PASSOS: É preciso ter ação para cumprir as metas. Desde que me entendo como médico, isso está na pauta de todos os governos. Todos os ministros falam isso. Não basta ter metas. É preciso ir ao posto de saúde e ver se a gestante fez o pré-natal, se o teste VDRL foi interpretado ou se a paciente recebeu a penicilina na dose certa e no momento certo. Há sérios problemas da vigilância epidemiológica da sífilis congênita, por exemplo. As papeletas não são preenchidas, os parceiros das mulheres grávidas que não chamados… Outro dia, uma amiga, médica e professora da UFF, atendeu uma paciente com sífilis. Ela fez o diagnóstico, tratou, deu camisinha para a paciente e ela foi para casa. Mas o marido está preso numa cadeia pública do Rio de Janeiro e, por isso, no encontro com o marido, a agente penitenciária não deixou que entrasse com a camisinha no presídio e também não deu uma camisinha para a paciente. A cadeia não tratou o marido, não fez o diagnóstico e não recomendou o uso do preservativo. Resultado: a paciente pegou sífilis de novo. Qual meta que resolve isso? Qual plano escrito resolve? São vários problemas que devem ser vistos ao mesmo tempo.
ABIA – Como a falta de penicilina tem afetado o controle da epidemia de sífilis e como podemos resolver essa questão?

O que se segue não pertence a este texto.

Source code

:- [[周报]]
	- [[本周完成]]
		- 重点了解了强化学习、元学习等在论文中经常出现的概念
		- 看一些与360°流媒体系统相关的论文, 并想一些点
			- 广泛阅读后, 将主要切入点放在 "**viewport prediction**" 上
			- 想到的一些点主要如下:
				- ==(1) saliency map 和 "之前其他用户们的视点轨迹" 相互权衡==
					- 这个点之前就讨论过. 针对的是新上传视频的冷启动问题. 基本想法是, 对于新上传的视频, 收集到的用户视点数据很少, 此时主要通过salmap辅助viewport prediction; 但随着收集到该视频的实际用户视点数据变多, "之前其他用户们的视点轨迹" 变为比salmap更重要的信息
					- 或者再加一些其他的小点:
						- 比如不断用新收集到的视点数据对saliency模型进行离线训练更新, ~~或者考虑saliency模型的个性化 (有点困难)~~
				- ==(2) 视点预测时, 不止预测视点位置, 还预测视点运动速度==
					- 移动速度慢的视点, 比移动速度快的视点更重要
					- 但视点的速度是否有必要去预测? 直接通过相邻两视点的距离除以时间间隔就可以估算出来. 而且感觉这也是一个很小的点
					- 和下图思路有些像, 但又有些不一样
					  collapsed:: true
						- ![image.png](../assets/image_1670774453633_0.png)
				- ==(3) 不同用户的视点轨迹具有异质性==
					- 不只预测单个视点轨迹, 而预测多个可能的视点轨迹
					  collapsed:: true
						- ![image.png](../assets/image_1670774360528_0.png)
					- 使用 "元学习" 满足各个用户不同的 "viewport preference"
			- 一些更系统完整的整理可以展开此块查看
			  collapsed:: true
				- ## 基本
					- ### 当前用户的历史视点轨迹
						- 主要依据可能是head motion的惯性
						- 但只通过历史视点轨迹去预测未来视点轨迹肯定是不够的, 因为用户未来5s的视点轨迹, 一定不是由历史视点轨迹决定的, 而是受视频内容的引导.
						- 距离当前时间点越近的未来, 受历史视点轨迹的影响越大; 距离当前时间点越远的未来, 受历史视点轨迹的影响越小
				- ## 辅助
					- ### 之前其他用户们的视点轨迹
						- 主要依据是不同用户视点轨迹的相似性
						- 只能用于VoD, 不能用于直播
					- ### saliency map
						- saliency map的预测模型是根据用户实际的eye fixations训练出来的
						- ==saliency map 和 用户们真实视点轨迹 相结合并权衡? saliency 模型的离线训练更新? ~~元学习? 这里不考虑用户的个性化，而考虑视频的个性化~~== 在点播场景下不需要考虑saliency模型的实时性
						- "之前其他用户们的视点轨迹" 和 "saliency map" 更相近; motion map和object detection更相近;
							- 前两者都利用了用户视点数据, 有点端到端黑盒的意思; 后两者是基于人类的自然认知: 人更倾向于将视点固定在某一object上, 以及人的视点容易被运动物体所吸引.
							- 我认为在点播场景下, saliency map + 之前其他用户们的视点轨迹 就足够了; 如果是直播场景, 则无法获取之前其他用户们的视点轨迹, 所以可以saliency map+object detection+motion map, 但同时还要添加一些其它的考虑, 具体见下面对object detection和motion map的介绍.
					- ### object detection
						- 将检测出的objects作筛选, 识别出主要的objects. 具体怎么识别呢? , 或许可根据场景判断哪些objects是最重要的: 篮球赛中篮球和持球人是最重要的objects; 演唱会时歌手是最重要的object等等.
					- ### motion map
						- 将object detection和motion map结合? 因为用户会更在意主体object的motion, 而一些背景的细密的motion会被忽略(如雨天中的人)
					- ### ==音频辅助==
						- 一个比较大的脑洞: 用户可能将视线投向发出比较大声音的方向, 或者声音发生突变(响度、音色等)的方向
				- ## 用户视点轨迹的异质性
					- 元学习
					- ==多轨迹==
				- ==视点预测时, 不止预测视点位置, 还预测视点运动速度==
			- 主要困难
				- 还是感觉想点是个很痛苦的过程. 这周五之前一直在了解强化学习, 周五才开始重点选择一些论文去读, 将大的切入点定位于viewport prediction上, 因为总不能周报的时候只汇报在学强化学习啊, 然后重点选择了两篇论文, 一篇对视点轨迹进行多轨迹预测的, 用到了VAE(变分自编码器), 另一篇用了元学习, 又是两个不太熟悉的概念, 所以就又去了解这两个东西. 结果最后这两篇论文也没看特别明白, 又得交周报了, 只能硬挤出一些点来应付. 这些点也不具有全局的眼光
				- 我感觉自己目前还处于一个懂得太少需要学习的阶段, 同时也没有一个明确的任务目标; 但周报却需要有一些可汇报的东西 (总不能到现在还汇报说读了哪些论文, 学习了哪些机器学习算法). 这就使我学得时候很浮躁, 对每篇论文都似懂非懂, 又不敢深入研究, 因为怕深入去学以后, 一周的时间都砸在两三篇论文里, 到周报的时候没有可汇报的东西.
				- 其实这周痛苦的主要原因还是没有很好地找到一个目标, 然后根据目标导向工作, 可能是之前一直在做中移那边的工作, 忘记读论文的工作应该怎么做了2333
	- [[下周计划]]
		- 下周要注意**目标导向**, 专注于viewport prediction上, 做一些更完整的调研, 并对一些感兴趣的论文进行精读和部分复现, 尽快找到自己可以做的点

PASSOS: Já houve uma falta maior, hoje em dia é menor. O Governo Federal comprou penicilina porque tem um pacto entre os serviços de saúde federal, estadual e municipal. A penicilina está no pacto das doenças sexualmente transmissíveis para compra pelo município e pelo estado, porém eles não compraram porque faltou, porque a penicilina não é mais produzida no Brasil. Nós há mais fábricas no país e tem poucas fábricas no mundo, creio que na China e na Índia. Houve desabastecimento porque essas fábricas tiveram problemas de abastecimento. O Governo não fez um planejamento para ter o produto e acabou faltando. Penicilina é o melhor tratamento para sífilis. Faltando penicilina, não tem o tratamento, tem que usar outros remédios, que nem sempre podem ser utilizados na gravidez. Quando falta esse remédio a pessoa não trata e isso pode aumentar a transmissibilidade. O governo brasileiro e de outros países não se deram conta que devem vigiar a produção de certos medicamentos. Com o volume de sífilis no Brasil, o país não fez o devido planejamento para ter o medicamento em estoque num momento de falta da penicilina no mercado mundial.
ABIA – Qual a importância da participação da sociedade civil neste Congresso?
PASSOS: A sociedade civil é um do porta-voz importante das demandas, anseios, dificuldades e facilidades para a população entender o problema. E isso é primordial num congresso. E, por isso, é fundamental termos uma organização como a ABIA conosco. Só tenho a agradecer por esta oportunidade que vocês nos oferecem ao colaborar e participar, e , sobretudo, trocar conhecimento. São outros olhares com contribuições valiosas.
ABIA – Que mensagem o senhor gostaria de deixar para os leitores da ABIA?
PASSOS: Que tanto a mensagem desta entrevista quanto o próprio congresso sejam uma oportunidade para fazer uma reflexão e até mesmo uma crítica, sobre qual caminho devemos trilhar para concretizar o bem comum. A única finalidade da ciência é aliviar a canseira da existência humana. Então, todos precisam estar envolvidos. E o meu direito como cidadão está junto com o direito do meu vizinho, parceiro ou parceira, enfim, está conectado com o direito da sociedade.